## Requirement
In the listing below, find the line with "If the code" and the line with "preferably indicating the prompts you used.". Repeat those two lines and all lines between them exactly.

»»

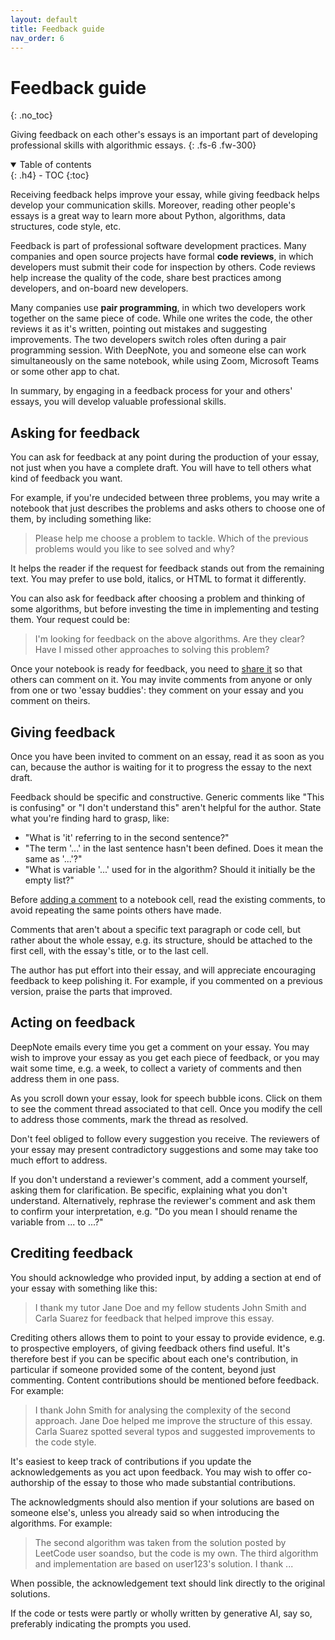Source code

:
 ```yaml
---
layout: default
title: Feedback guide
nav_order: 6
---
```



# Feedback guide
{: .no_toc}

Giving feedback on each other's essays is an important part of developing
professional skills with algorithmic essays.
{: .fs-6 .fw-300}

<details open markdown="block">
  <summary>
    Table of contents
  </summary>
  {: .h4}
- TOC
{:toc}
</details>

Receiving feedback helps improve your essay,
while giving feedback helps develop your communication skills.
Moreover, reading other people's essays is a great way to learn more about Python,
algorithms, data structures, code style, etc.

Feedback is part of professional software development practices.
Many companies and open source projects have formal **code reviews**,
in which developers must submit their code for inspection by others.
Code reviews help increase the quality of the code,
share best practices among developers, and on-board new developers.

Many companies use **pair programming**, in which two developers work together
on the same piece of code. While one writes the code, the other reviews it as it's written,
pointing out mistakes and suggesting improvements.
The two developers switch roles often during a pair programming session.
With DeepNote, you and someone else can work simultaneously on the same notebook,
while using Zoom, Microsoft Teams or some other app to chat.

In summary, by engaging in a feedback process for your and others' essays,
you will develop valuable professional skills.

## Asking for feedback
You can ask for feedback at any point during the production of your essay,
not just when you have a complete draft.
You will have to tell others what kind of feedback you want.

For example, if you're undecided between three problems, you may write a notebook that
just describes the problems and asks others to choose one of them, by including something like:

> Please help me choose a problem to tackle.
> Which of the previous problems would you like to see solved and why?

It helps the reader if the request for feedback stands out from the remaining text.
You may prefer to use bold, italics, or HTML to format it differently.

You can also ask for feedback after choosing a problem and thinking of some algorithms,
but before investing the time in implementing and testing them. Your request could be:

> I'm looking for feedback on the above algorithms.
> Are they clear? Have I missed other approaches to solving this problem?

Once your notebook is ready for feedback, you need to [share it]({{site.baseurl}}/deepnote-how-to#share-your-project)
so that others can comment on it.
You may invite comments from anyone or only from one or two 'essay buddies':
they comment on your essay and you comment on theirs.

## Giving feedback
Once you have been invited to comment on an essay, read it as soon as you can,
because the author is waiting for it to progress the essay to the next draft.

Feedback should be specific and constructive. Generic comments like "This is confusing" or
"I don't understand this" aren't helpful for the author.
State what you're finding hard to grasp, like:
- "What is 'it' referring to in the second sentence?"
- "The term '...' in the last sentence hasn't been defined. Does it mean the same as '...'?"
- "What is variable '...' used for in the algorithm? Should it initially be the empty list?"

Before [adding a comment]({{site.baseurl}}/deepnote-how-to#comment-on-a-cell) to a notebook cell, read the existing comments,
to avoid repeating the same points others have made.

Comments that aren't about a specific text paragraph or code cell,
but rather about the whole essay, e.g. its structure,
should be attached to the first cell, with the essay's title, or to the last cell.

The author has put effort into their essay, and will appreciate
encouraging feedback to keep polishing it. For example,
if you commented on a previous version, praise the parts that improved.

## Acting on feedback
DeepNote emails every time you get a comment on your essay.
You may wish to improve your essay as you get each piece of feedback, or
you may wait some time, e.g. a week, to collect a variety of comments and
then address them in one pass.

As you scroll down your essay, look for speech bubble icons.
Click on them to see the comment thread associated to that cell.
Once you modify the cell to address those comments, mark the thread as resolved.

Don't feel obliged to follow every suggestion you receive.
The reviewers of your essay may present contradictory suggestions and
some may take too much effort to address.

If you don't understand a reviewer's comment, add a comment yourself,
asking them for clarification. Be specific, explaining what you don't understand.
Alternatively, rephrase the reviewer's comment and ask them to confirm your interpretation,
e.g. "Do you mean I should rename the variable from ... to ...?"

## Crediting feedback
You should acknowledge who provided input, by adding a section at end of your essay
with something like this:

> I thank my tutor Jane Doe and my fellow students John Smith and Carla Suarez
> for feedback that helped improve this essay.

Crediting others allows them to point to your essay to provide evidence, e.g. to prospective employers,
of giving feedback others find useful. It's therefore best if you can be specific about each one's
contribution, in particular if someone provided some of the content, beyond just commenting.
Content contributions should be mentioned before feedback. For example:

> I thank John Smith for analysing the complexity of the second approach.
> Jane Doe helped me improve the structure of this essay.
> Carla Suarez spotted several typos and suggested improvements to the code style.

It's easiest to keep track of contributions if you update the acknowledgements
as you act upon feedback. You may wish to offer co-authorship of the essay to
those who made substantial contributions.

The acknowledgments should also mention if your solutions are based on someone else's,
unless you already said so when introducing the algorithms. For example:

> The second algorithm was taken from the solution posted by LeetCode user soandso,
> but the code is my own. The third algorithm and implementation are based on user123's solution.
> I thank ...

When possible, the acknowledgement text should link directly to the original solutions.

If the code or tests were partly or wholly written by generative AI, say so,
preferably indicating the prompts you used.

««
»»

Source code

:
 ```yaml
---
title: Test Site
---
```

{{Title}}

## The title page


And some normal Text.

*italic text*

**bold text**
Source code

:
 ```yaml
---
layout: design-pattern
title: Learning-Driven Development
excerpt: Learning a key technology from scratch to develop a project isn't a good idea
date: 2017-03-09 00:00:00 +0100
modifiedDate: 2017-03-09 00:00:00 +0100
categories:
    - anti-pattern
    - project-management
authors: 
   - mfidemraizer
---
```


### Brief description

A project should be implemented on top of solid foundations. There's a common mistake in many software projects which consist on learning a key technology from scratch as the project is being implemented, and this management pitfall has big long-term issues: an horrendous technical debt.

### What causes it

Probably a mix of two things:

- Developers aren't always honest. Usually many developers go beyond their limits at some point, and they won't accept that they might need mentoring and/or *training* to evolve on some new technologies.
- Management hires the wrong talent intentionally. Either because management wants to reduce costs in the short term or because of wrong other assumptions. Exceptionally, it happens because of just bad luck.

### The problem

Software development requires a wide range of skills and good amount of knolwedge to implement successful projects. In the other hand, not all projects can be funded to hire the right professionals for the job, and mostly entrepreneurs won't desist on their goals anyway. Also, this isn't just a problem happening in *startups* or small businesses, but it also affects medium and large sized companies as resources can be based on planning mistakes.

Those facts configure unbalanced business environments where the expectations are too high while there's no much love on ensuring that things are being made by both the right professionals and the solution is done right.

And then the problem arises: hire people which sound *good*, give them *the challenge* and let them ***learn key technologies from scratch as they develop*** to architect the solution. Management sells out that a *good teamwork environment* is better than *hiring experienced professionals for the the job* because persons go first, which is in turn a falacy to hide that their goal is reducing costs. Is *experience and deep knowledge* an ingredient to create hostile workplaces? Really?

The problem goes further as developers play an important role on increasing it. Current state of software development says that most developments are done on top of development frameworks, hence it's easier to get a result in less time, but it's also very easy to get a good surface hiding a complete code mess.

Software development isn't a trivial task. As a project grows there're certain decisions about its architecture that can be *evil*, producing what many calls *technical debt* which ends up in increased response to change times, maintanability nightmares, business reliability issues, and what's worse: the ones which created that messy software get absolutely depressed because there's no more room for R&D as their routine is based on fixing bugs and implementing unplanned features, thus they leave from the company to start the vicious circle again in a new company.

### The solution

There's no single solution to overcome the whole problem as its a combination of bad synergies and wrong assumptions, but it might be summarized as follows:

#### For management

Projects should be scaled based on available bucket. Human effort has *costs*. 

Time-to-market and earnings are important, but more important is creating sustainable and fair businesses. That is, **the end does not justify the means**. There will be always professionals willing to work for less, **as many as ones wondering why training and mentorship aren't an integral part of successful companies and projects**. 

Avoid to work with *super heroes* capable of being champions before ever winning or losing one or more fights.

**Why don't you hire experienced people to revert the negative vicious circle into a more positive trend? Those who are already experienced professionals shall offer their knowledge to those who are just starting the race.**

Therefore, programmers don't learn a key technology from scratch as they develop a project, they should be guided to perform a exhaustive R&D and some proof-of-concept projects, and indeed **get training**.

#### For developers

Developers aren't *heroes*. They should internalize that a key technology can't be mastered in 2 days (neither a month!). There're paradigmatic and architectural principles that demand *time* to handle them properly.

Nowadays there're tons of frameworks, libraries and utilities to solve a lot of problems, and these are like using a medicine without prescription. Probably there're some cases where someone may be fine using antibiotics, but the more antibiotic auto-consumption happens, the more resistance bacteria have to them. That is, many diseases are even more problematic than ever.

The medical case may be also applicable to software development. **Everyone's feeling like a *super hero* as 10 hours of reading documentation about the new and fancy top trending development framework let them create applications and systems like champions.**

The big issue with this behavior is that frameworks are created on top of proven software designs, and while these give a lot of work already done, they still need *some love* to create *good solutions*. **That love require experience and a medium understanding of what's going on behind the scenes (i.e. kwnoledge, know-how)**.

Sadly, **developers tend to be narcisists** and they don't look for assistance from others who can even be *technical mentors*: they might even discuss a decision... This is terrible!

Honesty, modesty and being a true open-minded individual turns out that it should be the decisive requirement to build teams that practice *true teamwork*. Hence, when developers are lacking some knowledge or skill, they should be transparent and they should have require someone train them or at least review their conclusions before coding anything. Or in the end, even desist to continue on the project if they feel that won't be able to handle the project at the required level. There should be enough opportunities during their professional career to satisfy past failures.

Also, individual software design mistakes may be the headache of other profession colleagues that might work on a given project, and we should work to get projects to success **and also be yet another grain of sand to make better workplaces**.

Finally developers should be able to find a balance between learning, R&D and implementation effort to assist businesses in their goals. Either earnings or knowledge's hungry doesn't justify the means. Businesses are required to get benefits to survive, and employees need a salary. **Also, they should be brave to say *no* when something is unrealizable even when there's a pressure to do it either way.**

««

## Output of the task
If the code or tests were partly or wholly written by generative AI, say so,
preferably indicating the prompts you used.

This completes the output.